Actual smart and competent congressional Democrats and party leaders–four senators who come quickly to mind are Elizabeth Warren, Sherrod Brown, Jeff Merkley, and Dick Durbin–need to grab the reins and use Democratic Party funds to establish a massive phone bank, and rent small neighborhood offices, where people who have received cancellation notices of their teensy-coverage plans can get quick easy assistance in learning of their actual options.  These Dems need to get the word out, loud and clear, that insurance agents are engaging, en masse, in misleading these people by, most conspicuously but not exclusively, telling them that the particular “replacement” policy they are offering or suggesting is the individual’s cheapest option.

I call it AnthemBlueCrossCare, because nearly every one of these misleading cancellation letters that I’ve read about is from one or another state’s Anthem Blue Cross or Blue Cross company; I keep wondering whether that is the only company that has been offering these teensy-coverage policies, or whether instead this company has just perfected the strategy to a science.

Occasionally, some diligent journalist will actually investigate the situation and will find that the individual or family actually has options that provide better coverage at about the same or less cost.  The 46-year-old woman, for example, who chafes at being forced to buy a plan that includes maternity care can get a plan for that costs the same or less than the one being cancelled that does not.  But by now, largely thanks to mainstream news media organizations such as the New York Times that have credulously published the Anthem-Blue-Cross-is-canceling-my-policy-and-only-offering-one-at-a-500%-increase-in-premiums-and-I’m-forced-under-pain-of-prison-to-not-look-elsewhere-for-health-insurance anecdote–and thanks (surprise, surprise!) to Obama’s failure to inquire into the actual options of these anecdotal victims–journalists’ refutations of these stories is, as my mother would say, like pushing back the sands.
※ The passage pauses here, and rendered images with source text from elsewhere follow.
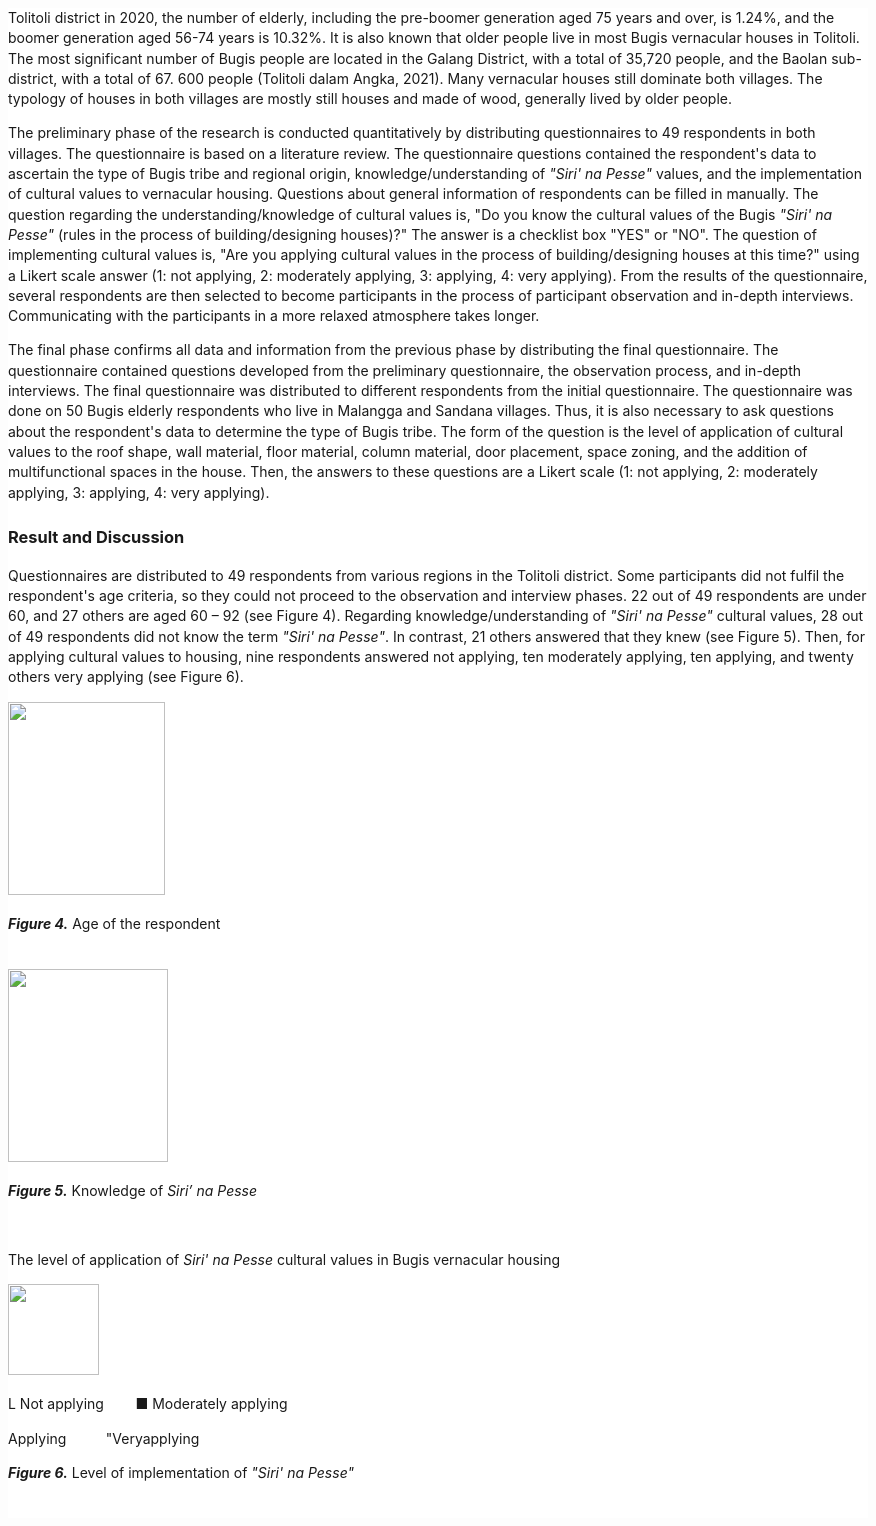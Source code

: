 <p><span class="font9">Tolitoli district in 2020, the number of elderly, including the pre-boomer generation aged 75 years and over, is 1.24%, and the boomer generation aged 56-74 years is 10.32%. It is also known that older people live in most Bugis vernacular houses in Tolitoli. The most significant number of Bugis people are located in the Galang District, with a total of 35,720 people, and the Baolan sub-district, with a total of 67. 600 people (Tolitoli dalam Angka, 2021). Many vernacular houses still dominate both villages. The typology of houses in both villages are mostly still houses and made of wood, generally lived by older people.</span></p>
<p><span class="font9">The preliminary phase of the research is conducted quantitatively by distributing questionnaires to 49 respondents in both villages. The questionnaire is based on a literature review. The questionnaire questions contained the respondent's data to ascertain the type of Bugis tribe and regional origin, knowledge/understanding of </span><span class="font9" style="font-style:italic;">&quot;Siri' na Pesse&quot;</span><span class="font9"> values, and the implementation of cultural values to vernacular housing. Questions about general information of respondents can be filled in manually. The question regarding the understanding/knowledge of cultural values is, &quot;Do you know the cultural values of the Bugis </span><span class="font9" style="font-style:italic;">&quot;Siri' na Pesse&quot;</span><span class="font9"> (rules in the process of building/designing houses)?&quot; The answer is a checklist box &quot;YES&quot; or &quot;NO&quot;. The question of implementing cultural values is, &quot;Are you applying cultural values in the process of building/designing houses at this time?&quot; using a Likert scale answer (1: not applying, 2: moderately applying, 3: applying, 4: very applying). From the results of the questionnaire, several respondents are then selected to become participants in the process of participant observation and in-depth interviews. Communicating with the participants in a more relaxed atmosphere takes longer.</span></p>
<p><span class="font9">The final phase confirms all data and information from the previous phase by distributing the final questionnaire. The questionnaire contained questions developed from the preliminary questionnaire, the observation process, and in-depth interviews. The final questionnaire was distributed to different respondents from the initial questionnaire. The questionnaire was done on 50 Bugis elderly respondents who live in Malangga and Sandana villages. Thus, it is also necessary to ask questions about the respondent's data to determine the type of Bugis tribe. The form of the question is the level of application of cultural values to the roof shape, wall material, floor material, column material, door placement, space zoning, and the addition of multifunctional spaces in the house. Then, the answers to these questions are a Likert scale (1: not applying, 2: moderately applying, 3: applying, 4: very applying).</span></p>
<h3><a name="bookmark19"></a><span class="font9" style="font-weight:bold;"><a name="bookmark20"></a>Result and Discussion</span></h3>
<p><span class="font9">Questionnaires are distributed to 49 respondents from various regions in the Tolitoli district. Some participants did not fulfil the respondent's age criteria, so they could not proceed to the observation and interview phases. 22 out of 49 respondents are under 60, and 27 others are aged 60 – 92 (see Figure 4). Regarding knowledge/understanding of </span><span class="font9" style="font-style:italic;">&quot;Siri' na Pesse&quot; </span><span class="font9">cultural values, 28 out of 49 respondents did not know the term </span><span class="font9" style="font-style:italic;">&quot;Siri' na Pesse&quot;</span><span class="font9">. In contrast, 21 others answered that they knew (see Figure 5). Then, for applying cultural values to housing, nine respondents answered not applying, ten moderately applying, ten applying, and twenty others very applying (see Figure 6).</span></p>
<div><img src="https://jurnal.harianregional.com/media/104818-5.jpg" alt="" style="width:118pt;height:145pt;">
<p><span class="font3" style="font-weight:bold;font-style:italic;">Figure 4.</span><span class="font3"> Age of the respondent</span></p>
</div><br clear="all">
<div><img src="https://jurnal.harianregional.com/media/104818-6.jpg" alt="" style="width:120pt;height:145pt;">
<p><span class="font3" style="font-weight:bold;font-style:italic;">Figure 5.</span><span class="font3"> Knowledge of </span><span class="font3" style="font-style:italic;">Siri’ na Pesse</span></p>
</div><br clear="all">
<div>
<p><span class="font2">The level of application of </span><span class="font2" style="font-style:italic;">Siri' na Pesse</span><span class="font2"> cultural values in Bugis vernacular housing</span></p><img src="https://jurnal.harianregional.com/media/104818-7.jpg" alt="" style="width:68pt;height:68pt;">
<p><span class="font0">L Not applying &nbsp;&nbsp;&nbsp;&nbsp;&nbsp;&nbsp;&nbsp;■ Moderately applying</span></p>
<p><span class="font0">Applying &nbsp;&nbsp;&nbsp;&nbsp;&nbsp;&nbsp;&nbsp;&nbsp;&nbsp;&quot;Veryapplying</span></p>
<p><span class="font3" style="font-weight:bold;font-style:italic;">Figure 6.</span><span class="font3"> Level of implementation of </span><span class="font3" style="font-style:italic;">&quot;Siri' na Pesse&quot;</span></p>
</div><br clear="all">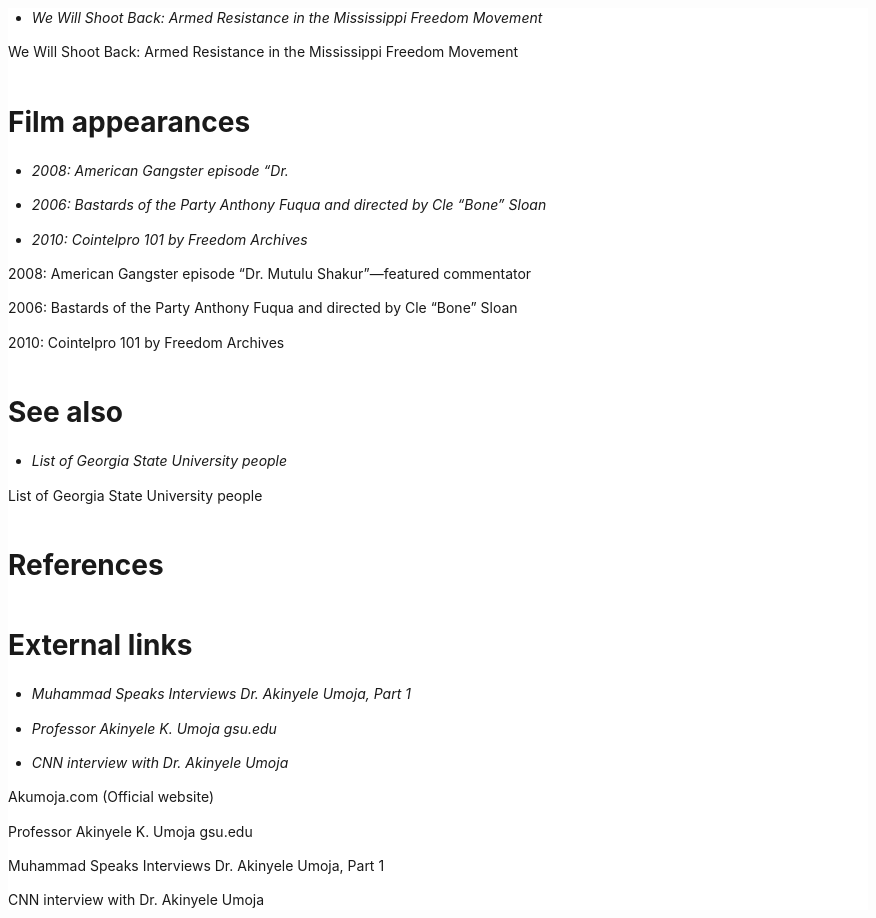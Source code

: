 -   *We Will Shoot Back: Armed Resistance in the Mississippi Freedom
    Movement*

We Will Shoot Back: Armed Resistance in the Mississippi Freedom Movement

Film appearances
================

-   *2008: American Gangster episode “Dr.*

-   *2006: Bastards of the Party Anthony Fuqua and directed by Cle
    “Bone” Sloan*

-   *2010: Cointelpro 101 by Freedom Archives*

2008: American Gangster episode “Dr. Mutulu Shakur”—featured commentator

2006: Bastards of the Party Anthony Fuqua and directed by Cle “Bone”
Sloan

2010: Cointelpro 101 by Freedom Archives

See also
========

-   *List of Georgia State University people*

List of Georgia State University people

References
==========

External links
==============

-   *Muhammad Speaks Interviews Dr. Akinyele Umoja, Part 1*

-   *Professor Akinyele K. Umoja gsu.edu*

-   *CNN interview with Dr. Akinyele Umoja*

Akumoja.com (Official website)

Professor Akinyele K. Umoja gsu.edu

Muhammad Speaks Interviews Dr. Akinyele Umoja, Part 1

CNN interview with Dr. Akinyele Umoja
But surely actual smart congressional Democrats and party leaders recognize that what matters to these people is not being able to keep their current plan but in not having to pay more, or a least not a lot more, to get acceptable coverage.  The 46-year-old woman who doesn’t want to pay for maternity coverage or, as she complains, coverage for stage-four-cancer treatment, or for sex-change surgery (surely something that represents most of the additional 500% increase in premiums from Blue Cross that this woman inferred was her only option since Blue Cross didn’t mention any other, because of the commonness of this surgery), might be happy to pay, say, an extra $100 a month for doctor and hospitalization coverage–which apparently her soon-to-be-cancelled policy does not include, since if it does it would have been the best-kept-secret-about-the-best-insurance-for-the-price-in-this-entire-country; hospitalization coverage for $100 a month!–in case, y’know, she needs an appendectomy or surgery for a broken ankle.

Okay, well, Obama apparently recognizes this too.  He just can’t trouble himself to assign a few people within the administration to, maybe, look into these anecdotes and report on their accuracy.  But the Democratic Party can pick up the slack, and the actual smart and competent congressional Democrats need to start aggressively picking up the slack and making that happen and getting out the word.

I’m sure they recognize by now that the next three years must be devoted to aggressively picking up the slack on a veritable slew of important policy matters and presenting facts and policy proposals clearly, loudly, and often, to the public.  Sure it would be nice to have the president do this, but the president won’t do this, probably because he can’t do this. I mean that literally; he lacks not only the desire but also the ability to do it.  But it’s critical that it be done.

And that it start en force immediately.